O SURTO de violência no Quênia, deflagrado por uma provável fraude nas eleições presidenciais de 27 de dezembro, suscita dois tipos de discussão. O primeiro é a emergência em si, e a necessidade de resposta imediata dos organismos internacionais de ajuda humanitária e das principais diplomacias da região e do planeta.
Além dos massacres que continuam a ocorrer, a onda de vingança contra a etnia kikuyu -do presidente oficialmente reeleito, Raila Odinga- já provocou o desalojamento de 180 mil pessoas no país africano, segundo a ONU. O alerta publicado ontem pelo Comitê Internacional da Cruz Vermelha não deixa dúvidas acerca do perigo de o conflito tornar-se ainda mais mortífero.
"O nível de ódio é muito alto.
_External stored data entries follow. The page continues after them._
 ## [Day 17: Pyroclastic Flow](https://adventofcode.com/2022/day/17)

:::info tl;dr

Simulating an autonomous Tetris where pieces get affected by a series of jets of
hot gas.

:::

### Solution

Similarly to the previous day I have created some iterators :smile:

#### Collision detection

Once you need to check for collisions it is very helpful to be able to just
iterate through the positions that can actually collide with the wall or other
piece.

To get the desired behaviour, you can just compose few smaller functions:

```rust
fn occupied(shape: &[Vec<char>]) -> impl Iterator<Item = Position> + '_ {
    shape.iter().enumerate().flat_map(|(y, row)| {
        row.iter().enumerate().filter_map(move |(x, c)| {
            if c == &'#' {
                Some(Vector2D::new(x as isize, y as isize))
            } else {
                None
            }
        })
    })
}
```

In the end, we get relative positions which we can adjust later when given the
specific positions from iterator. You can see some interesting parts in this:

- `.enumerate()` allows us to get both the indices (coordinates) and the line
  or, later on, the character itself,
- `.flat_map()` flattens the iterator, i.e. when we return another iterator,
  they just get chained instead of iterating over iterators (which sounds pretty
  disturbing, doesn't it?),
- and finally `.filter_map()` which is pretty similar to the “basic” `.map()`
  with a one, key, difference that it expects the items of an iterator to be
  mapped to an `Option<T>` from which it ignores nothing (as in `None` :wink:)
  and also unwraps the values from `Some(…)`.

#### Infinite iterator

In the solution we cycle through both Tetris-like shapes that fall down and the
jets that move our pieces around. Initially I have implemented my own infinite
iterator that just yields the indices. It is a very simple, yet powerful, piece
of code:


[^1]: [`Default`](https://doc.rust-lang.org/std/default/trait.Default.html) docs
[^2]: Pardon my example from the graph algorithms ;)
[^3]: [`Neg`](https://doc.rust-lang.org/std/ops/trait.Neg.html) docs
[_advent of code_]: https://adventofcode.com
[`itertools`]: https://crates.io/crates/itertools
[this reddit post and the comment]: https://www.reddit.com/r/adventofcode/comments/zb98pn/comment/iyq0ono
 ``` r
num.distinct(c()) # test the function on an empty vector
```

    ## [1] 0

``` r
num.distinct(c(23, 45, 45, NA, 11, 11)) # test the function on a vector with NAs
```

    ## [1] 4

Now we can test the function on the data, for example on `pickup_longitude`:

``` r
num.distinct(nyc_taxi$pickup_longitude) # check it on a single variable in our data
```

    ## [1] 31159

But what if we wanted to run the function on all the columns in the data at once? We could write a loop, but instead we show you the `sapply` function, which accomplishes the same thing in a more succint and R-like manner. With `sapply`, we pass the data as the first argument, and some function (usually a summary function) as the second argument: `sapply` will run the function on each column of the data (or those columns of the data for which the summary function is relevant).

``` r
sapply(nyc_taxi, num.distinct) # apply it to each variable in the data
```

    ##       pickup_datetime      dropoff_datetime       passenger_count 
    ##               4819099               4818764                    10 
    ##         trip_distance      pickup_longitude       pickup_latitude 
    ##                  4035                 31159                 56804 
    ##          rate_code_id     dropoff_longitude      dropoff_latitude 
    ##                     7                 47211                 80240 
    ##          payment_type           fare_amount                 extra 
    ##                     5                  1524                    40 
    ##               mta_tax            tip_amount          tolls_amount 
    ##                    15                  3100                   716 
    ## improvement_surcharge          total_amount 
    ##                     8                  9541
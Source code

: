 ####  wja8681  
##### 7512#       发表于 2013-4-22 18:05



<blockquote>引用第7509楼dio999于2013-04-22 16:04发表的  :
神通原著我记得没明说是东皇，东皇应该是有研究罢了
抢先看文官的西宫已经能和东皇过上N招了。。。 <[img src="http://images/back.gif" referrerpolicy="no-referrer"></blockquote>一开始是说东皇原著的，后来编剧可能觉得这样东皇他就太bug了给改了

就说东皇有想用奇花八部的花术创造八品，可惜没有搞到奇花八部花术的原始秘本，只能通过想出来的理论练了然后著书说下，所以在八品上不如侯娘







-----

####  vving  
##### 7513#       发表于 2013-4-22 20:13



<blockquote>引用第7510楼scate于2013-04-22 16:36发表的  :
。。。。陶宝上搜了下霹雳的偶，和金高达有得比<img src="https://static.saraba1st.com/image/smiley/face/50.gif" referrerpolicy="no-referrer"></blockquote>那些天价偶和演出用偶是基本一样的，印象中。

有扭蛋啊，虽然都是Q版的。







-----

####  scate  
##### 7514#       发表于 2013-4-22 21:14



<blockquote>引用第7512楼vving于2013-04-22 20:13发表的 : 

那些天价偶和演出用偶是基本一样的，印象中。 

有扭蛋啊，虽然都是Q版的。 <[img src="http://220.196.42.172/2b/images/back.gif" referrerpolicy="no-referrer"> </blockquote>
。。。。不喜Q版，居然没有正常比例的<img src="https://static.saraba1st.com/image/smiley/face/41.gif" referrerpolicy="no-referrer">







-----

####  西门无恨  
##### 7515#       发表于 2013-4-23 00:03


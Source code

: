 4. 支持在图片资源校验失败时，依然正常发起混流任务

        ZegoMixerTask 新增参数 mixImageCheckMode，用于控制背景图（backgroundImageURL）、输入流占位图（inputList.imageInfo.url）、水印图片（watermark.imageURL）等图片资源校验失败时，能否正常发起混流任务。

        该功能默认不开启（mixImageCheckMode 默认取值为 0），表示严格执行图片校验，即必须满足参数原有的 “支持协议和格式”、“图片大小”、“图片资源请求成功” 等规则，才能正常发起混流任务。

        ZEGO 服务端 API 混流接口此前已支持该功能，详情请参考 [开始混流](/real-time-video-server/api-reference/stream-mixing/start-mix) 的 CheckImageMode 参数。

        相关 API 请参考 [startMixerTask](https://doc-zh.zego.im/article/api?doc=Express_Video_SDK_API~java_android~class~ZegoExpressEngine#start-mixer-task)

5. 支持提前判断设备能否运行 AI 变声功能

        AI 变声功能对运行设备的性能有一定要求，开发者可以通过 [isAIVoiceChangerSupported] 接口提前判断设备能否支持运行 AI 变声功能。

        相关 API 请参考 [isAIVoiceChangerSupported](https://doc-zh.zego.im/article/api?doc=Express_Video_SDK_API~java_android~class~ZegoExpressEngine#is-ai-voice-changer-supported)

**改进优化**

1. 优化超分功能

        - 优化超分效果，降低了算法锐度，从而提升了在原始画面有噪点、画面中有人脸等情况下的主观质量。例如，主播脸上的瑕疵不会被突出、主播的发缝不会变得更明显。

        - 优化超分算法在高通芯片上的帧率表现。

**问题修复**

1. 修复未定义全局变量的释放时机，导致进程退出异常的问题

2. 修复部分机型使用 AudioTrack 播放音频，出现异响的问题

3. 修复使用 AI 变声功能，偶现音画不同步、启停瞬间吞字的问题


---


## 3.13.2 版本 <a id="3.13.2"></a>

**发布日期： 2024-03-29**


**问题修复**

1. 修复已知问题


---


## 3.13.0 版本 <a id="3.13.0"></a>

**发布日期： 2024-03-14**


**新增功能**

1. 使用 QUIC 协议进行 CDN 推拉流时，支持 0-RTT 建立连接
A violência de origem tribal é a pior: não conhece limites e é extremamente difícil de aplacar", disse o chefe do órgão para a região. Esse aspecto tribal da conflagração queniana anima um segundo debate sobre o episódio. Muitos analistas comparam este incidente com o genocídio ocorrido em Ruanda, em 1994.
A proximidade entre os dois países e o fato de os políticos explorarem o componente étnico da população, contudo, não autorizam tal comparação. Como escreveu Quentin Peel para o "Financial Times", em artigo que a Folha publicou, o Quênia tem uma estrutura étnica e econômica bem mais complexa que a de Ruanda, onde hutus massacraram centenas de milhares de tutsis mais de uma década atrás.
À diferença do dualismo de Ruanda, no Quênia convivem 42 tribos, nenhuma majoritária. Não há grupo em condições de tornar-se hegemônico sem costurar alianças. Nem os kikuyus (20%) prescindiram dessa articulação em mais de 40 anos de predomínio, nem os seus principais rivais, os luos (13%), o farão se chegarem ao poder. Além disso, um componente de disputa pelas terras férteis do vale do rio Rift, que corta o oeste do país, concentra os embates mais sangrentos naquela região.
Uma solução duradoura para a pacificação do Quênia, portanto, ainda está à mão dos políticos locais. E ela passa por um acordo entre governo e oposição que envolva a realização de eleições limpas e/ou a partilha de poder.